The Collection began as Wimbish’s solo project. With the deep-rooted North Carolina music community’s support, the project quickly evolved into a full-bodied performance group. Their songs stem from an awareness of their state’s folk roots and an appreciation of orchestral and world music.
The Collection’s first full-length, Ars Moriendi, set the tone, featuring 25 musicians throughout the album. The 13-track record grapples with questions of mortality and spirituality following their collective loss of friends and family. Two more releases mark the space between—2017’s Listen to the River and their most recent Entropy just a year later.
Just as The Collection began work on their fourth project, the pandemic entered, shifting the winds of their creative momentum. 2019 brought a consistent calendar of live performances, firming up the feel of their live shows.
“A lot of writing was coming out from physically being together, feeling the energy of having seven people on stage, which is really high,” says Wimbish. “Our songs began to fit into the category of what feels good on stage, echoing what we felt in our bodies.”

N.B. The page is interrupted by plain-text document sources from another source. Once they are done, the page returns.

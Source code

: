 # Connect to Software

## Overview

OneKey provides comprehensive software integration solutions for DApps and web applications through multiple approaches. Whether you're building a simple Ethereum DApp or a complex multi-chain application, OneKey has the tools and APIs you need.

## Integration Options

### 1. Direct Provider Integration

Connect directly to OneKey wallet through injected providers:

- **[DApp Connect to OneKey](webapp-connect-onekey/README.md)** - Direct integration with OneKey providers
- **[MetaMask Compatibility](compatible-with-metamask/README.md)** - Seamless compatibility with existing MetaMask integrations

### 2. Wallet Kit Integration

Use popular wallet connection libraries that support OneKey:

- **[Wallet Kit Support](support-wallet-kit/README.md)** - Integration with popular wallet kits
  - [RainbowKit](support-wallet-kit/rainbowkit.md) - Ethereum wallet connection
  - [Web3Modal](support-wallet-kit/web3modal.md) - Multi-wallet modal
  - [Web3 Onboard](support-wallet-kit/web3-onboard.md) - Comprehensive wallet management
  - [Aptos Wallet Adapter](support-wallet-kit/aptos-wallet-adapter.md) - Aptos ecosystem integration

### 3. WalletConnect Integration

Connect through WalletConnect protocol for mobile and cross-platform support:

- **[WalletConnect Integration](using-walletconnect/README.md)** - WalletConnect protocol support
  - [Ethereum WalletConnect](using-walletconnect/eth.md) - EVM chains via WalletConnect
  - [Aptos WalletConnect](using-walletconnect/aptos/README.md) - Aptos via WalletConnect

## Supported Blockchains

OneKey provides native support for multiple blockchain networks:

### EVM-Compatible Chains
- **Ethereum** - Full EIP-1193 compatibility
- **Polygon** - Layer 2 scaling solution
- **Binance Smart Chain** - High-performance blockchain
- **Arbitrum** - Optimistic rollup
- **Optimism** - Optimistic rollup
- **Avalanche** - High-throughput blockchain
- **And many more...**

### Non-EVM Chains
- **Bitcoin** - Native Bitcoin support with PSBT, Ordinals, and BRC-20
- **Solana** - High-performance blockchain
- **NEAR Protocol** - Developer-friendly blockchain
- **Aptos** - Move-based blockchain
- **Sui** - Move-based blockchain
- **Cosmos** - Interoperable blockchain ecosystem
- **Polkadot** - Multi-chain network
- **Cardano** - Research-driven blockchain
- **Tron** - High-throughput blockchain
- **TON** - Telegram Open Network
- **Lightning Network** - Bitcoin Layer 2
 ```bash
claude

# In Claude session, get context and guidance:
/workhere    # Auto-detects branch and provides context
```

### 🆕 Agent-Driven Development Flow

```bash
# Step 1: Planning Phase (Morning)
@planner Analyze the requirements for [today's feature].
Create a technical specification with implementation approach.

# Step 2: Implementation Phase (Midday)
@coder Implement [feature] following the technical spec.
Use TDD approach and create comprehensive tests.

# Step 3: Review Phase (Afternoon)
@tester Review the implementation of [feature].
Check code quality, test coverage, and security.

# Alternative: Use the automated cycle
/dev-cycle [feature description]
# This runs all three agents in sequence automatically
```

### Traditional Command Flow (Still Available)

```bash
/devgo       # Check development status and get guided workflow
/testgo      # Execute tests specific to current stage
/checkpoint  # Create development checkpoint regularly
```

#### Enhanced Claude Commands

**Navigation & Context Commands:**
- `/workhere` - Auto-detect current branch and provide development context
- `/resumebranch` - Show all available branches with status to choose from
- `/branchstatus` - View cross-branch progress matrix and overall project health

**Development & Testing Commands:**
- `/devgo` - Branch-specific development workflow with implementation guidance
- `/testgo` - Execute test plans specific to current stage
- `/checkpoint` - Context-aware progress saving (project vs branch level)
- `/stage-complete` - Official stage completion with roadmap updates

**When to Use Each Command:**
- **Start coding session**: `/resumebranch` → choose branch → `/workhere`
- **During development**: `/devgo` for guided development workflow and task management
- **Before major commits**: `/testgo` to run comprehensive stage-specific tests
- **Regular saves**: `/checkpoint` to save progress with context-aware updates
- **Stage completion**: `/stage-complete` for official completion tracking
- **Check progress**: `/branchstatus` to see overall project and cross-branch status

When the pandemic took the world by storm, it forcefully shifted The Collective’s focus. With band members spread across the state, writing from this intertwining energy was no longer an option. The songwriting approach became less about evoking a live performance and more about cutting through distance with music created for recording, reaching people where they are during this moment.
“I’ve been thinking a lot about music that had influenced me when I was younger, fifteen or sixteen,” Wimbish explains. “So I wanted to make a record that during hard times, like these, seem like they were intended to be kind.”
Sitting on his porch one day, the lyrics spilled out in what the songwriter describes as a “rare event.” Over ten minutes, Wimbish composed a stripped-down song that matches the band’s melody-driven musical approach.
Wimbish and the band worked within the confines of COVID-19 recording set-up with producer Stephen Price (Charlie Hunter, Chad Lawson) at his High Point, North Carolina studio. With the help of Hayden Cooke’s bass guitar, Sarah McCoy’s keys, and their combined effort with harmony and vocals, “Blue Day” taps into the complexity of human emotion.
“I had just moved onto this beautiful piece of property around nature and cows, I had a supportive partner, the band was making progress—so much of life was going the way I wanted,” he explains. “But I would still wake up some days and feel totally tanked and not myself. Even if things are going well, you sometimes still can’t tap into the joy.”
The lyrics detail this conundrum throughout a gentle soundscape. It ain’t too different / It’s a really skinny line / Between feeling distant and feeling so sublime, Wimbish sings with melancholic jubilee.
“I want people to feel the freedom to be kind to themselves,” Wimbish describes of his intentions. “I’ve heard so many people saying ‘I don’t want to be watching so much TV’ or ‘this is not the optimal me.’ I’m trying to remind them and myself, going through the worst year in decades, give yourself a break.”